__Work to complete__
Extract all of the entries and set them down verbatim.

__Data shown__
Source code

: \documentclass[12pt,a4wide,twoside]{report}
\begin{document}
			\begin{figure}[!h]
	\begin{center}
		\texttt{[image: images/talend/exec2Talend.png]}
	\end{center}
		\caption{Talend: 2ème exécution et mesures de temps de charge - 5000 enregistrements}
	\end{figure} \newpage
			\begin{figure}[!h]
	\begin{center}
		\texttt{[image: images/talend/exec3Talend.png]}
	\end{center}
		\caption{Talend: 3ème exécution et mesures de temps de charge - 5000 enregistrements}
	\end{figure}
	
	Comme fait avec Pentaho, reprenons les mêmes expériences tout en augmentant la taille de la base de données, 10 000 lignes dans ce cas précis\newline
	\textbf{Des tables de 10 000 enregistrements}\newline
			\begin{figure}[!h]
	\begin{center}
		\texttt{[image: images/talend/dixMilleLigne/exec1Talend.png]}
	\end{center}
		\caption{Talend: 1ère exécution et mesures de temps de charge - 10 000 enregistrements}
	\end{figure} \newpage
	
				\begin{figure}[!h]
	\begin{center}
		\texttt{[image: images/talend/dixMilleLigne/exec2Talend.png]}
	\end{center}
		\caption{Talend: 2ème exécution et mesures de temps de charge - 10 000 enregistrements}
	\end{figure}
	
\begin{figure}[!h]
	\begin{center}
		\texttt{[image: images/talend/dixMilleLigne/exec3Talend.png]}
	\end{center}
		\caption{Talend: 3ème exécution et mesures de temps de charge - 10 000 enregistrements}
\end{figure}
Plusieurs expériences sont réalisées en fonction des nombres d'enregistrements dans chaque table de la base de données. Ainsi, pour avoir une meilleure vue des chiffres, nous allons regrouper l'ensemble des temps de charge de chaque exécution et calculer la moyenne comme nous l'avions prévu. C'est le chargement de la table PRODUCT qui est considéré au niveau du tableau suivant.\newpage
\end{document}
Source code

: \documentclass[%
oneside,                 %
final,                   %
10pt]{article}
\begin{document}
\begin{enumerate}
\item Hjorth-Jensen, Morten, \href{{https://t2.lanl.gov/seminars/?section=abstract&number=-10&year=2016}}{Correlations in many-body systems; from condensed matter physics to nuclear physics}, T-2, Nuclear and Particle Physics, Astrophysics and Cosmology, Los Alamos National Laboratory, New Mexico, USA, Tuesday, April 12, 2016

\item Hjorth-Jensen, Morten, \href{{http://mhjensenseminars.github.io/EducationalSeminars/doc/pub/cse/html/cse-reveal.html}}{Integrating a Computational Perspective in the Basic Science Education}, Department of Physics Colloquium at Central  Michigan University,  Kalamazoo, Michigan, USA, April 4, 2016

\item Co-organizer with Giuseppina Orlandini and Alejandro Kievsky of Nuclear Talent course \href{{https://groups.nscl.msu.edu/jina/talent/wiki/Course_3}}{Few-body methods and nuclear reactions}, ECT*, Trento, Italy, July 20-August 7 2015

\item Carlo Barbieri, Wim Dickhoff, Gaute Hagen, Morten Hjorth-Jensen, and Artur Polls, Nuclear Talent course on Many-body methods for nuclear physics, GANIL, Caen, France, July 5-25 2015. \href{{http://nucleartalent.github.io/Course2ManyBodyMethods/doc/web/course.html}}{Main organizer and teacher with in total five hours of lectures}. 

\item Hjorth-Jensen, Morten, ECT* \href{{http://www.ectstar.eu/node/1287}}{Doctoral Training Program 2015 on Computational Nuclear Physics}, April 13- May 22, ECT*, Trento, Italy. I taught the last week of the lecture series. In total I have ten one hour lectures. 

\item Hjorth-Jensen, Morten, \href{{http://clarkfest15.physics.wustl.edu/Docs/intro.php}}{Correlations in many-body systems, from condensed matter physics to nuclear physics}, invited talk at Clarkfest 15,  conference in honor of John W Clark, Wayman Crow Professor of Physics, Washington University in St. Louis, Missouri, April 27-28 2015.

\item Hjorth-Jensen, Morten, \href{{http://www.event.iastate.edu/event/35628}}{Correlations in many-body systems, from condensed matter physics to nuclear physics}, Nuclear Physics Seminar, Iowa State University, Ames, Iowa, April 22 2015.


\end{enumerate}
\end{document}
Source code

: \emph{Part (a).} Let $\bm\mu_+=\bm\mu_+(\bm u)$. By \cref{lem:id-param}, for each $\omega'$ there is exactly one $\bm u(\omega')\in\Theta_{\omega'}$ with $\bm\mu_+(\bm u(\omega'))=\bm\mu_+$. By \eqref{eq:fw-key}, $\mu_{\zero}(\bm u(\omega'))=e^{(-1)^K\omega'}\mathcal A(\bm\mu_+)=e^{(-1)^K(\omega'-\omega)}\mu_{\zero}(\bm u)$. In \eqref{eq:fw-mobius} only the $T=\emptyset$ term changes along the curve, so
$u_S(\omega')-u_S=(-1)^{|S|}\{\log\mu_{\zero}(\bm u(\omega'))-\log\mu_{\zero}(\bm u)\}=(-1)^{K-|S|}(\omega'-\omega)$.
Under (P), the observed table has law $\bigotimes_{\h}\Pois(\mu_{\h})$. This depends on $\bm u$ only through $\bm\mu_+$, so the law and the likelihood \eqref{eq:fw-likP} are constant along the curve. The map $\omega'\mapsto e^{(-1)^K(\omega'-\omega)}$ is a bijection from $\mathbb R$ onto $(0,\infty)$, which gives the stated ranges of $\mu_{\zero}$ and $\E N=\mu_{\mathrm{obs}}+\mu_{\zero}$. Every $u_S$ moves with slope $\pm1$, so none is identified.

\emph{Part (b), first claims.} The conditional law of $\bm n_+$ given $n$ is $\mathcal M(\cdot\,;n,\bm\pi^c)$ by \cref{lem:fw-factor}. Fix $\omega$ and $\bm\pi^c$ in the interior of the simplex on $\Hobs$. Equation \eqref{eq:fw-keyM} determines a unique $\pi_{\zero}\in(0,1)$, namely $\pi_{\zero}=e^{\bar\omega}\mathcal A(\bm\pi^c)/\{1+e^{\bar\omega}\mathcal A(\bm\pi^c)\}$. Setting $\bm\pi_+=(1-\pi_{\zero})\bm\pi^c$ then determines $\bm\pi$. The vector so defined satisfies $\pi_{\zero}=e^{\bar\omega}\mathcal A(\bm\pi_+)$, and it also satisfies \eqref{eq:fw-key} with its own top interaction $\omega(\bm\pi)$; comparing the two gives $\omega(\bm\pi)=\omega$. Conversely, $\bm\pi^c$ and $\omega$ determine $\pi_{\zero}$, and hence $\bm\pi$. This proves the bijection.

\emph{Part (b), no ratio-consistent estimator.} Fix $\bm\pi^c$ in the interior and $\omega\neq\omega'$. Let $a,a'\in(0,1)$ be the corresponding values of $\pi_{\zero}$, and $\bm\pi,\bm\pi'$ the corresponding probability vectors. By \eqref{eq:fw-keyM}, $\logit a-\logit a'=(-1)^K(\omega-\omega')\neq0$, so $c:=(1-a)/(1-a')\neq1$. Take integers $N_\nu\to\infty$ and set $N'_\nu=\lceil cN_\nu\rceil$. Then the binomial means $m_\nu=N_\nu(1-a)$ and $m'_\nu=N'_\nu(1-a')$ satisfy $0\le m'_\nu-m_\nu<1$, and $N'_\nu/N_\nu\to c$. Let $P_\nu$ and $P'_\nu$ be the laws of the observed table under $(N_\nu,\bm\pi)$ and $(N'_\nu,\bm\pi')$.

__Exercise solution__
Source code

: \documentclass[12pt,a4wide,twoside]{report}
\begin{document}
			\begin{figure}[!h]
	\begin{center}
		\texttt{[image: images/talend/exec2Talend.png]}
	\end{center}
		\caption{Talend: 2ème exécution et mesures de temps de charge - 5000 enregistrements}
	\end{figure} \newpage
			\begin{figure}[!h]
	\begin{center}
		\texttt{[image: images/talend/exec3Talend.png]}
	\end{center}
		\caption{Talend: 3ème exécution et mesures de temps de charge - 5000 enregistrements}
	\end{figure}
	
	Comme fait avec Pentaho, reprenons les mêmes expériences tout en augmentant la taille de la base de données, 10 000 lignes dans ce cas précis\newline
	\textbf{Des tables de 10 000 enregistrements}\newline
			\begin{figure}[!h]
	\begin{center}
		\texttt{[image: images/talend/dixMilleLigne/exec1Talend.png]}
	\end{center}
		\caption{Talend: 1ère exécution et mesures de temps de charge - 10 000 enregistrements}
	\end{figure} \newpage
	
				\begin{figure}[!h]
	\begin{center}
		\texttt{[image: images/talend/dixMilleLigne/exec2Talend.png]}
	\end{center}
		\caption{Talend: 2ème exécution et mesures de temps de charge - 10 000 enregistrements}
	\end{figure}
	
\begin{figure}[!h]
	\begin{center}
		\texttt{[image: images/talend/dixMilleLigne/exec3Talend.png]}
	\end{center}
		\caption{Talend: 3ème exécution et mesures de temps de charge - 10 000 enregistrements}
\end{figure}
Plusieurs expériences sont réalisées en fonction des nombres d'enregistrements dans chaque table de la base de données. Ainsi, pour avoir une meilleure vue des chiffres, nous allons regrouper l'ensemble des temps de charge de chaque exécution et calculer la moyenne comme nous l'avions prévu. C'est le chargement de la table PRODUCT qui est considéré au niveau du tableau suivant.\newpage
\end{document}
Source code

: \documentclass[%
oneside,                 %
final,                   %
10pt]{article}
\begin{document}
\begin{enumerate}
\item Hjorth-Jensen, Morten, \href{{https://t2.lanl.gov/seminars/?section=abstract&number=-10&year=2016}}{Correlations in many-body systems; from condensed matter physics to nuclear physics}, T-2, Nuclear and Particle Physics, Astrophysics and Cosmology, Los Alamos National Laboratory, New Mexico, USA, Tuesday, April 12, 2016

\item Hjorth-Jensen, Morten, \href{{http://mhjensenseminars.github.io/EducationalSeminars/doc/pub/cse/html/cse-reveal.html}}{Integrating a Computational Perspective in the Basic Science Education}, Department of Physics Colloquium at Central  Michigan University,  Kalamazoo, Michigan, USA, April 4, 2016

\item Co-organizer with Giuseppina Orlandini and Alejandro Kievsky of Nuclear Talent course \href{{https://groups.nscl.msu.edu/jina/talent/wiki/Course_3}}{Few-body methods and nuclear reactions}, ECT*, Trento, Italy, July 20-August 7 2015

\item Carlo Barbieri, Wim Dickhoff, Gaute Hagen, Morten Hjorth-Jensen, and Artur Polls, Nuclear Talent course on Many-body methods for nuclear physics, GANIL, Caen, France, July 5-25 2015. \href{{http://nucleartalent.github.io/Course2ManyBodyMethods/doc/web/course.html}}{Main organizer and teacher with in total five hours of lectures}. 

\item Hjorth-Jensen, Morten, ECT* \href{{http://www.ectstar.eu/node/1287}}{Doctoral Training Program 2015 on Computational Nuclear Physics}, April 13- May 22, ECT*, Trento, Italy. I taught the last week of the lecture series. In total I have ten one hour lectures. 

\item Hjorth-Jensen, Morten, \href{{http://clarkfest15.physics.wustl.edu/Docs/intro.php}}{Correlations in many-body systems, from condensed matter physics to nuclear physics}, invited talk at Clarkfest 15,  conference in honor of John W Clark, Wayman Crow Professor of Physics, Washington University in St. Louis, Missouri, April 27-28 2015.

\item Hjorth-Jensen, Morten, \href{{http://www.event.iastate.edu/event/35628}}{Correlations in many-body systems, from condensed matter physics to nuclear physics}, Nuclear Physics Seminar, Iowa State University, Ames, Iowa, April 22 2015.


\end{enumerate}
\end{document}
Source code

: \emph{Part (a).} Let $\bm\mu_+=\bm\mu_+(\bm u)$. By \cref{lem:id-param}, for each $\omega'$ there is exactly one $\bm u(\omega')\in\Theta_{\omega'}$ with $\bm\mu_+(\bm u(\omega'))=\bm\mu_+$. By \eqref{eq:fw-key}, $\mu_{\zero}(\bm u(\omega'))=e^{(-1)^K\omega'}\mathcal A(\bm\mu_+)=e^{(-1)^K(\omega'-\omega)}\mu_{\zero}(\bm u)$. In \eqref{eq:fw-mobius} only the $T=\emptyset$ term changes along the curve, so
$u_S(\omega')-u_S=(-1)^{|S|}\{\log\mu_{\zero}(\bm u(\omega'))-\log\mu_{\zero}(\bm u)\}=(-1)^{K-|S|}(\omega'-\omega)$.
Under (P), the observed table has law $\bigotimes_{\h}\Pois(\mu_{\h})$. This depends on $\bm u$ only through $\bm\mu_+$, so the law and the likelihood \eqref{eq:fw-likP} are constant along the curve. The map $\omega'\mapsto e^{(-1)^K(\omega'-\omega)}$ is a bijection from $\mathbb R$ onto $(0,\infty)$, which gives the stated ranges of $\mu_{\zero}$ and $\E N=\mu_{\mathrm{obs}}+\mu_{\zero}$. Every $u_S$ moves with slope $\pm1$, so none is identified.

\emph{Part (b), first claims.} The conditional law of $\bm n_+$ given $n$ is $\mathcal M(\cdot\,;n,\bm\pi^c)$ by \cref{lem:fw-factor}. Fix $\omega$ and $\bm\pi^c$ in the interior of the simplex on $\Hobs$. Equation \eqref{eq:fw-keyM} determines a unique $\pi_{\zero}\in(0,1)$, namely $\pi_{\zero}=e^{\bar\omega}\mathcal A(\bm\pi^c)/\{1+e^{\bar\omega}\mathcal A(\bm\pi^c)\}$. Setting $\bm\pi_+=(1-\pi_{\zero})\bm\pi^c$ then determines $\bm\pi$. The vector so defined satisfies $\pi_{\zero}=e^{\bar\omega}\mathcal A(\bm\pi_+)$, and it also satisfies \eqref{eq:fw-key} with its own top interaction $\omega(\bm\pi)$; comparing the two gives $\omega(\bm\pi)=\omega$. Conversely, $\bm\pi^c$ and $\omega$ determine $\pi_{\zero}$, and hence $\bm\pi$. This proves the bijection.

\emph{Part (b), no ratio-consistent estimator.} Fix $\bm\pi^c$ in the interior and $\omega\neq\omega'$. Let $a,a'\in(0,1)$ be the corresponding values of $\pi_{\zero}$, and $\bm\pi,\bm\pi'$ the corresponding probability vectors. By \eqref{eq:fw-keyM}, $\logit a-\logit a'=(-1)^K(\omega-\omega')\neq0$, so $c:=(1-a)/(1-a')\neq1$. Take integers $N_\nu\to\infty$ and set $N'_\nu=\lceil cN_\nu\rceil$. Then the binomial means $m_\nu=N_\nu(1-a)$ and $m'_\nu=N'_\nu(1-a')$ satisfy $0\le m'_\nu-m_\nu<1$, and $N'_\nu/N_\nu\to c$. Let $P_\nu$ and $P'_\nu$ be the laws of the observed table under $(N_\nu,\bm\pi)$ and $(N'_\nu,\bm\pi')$.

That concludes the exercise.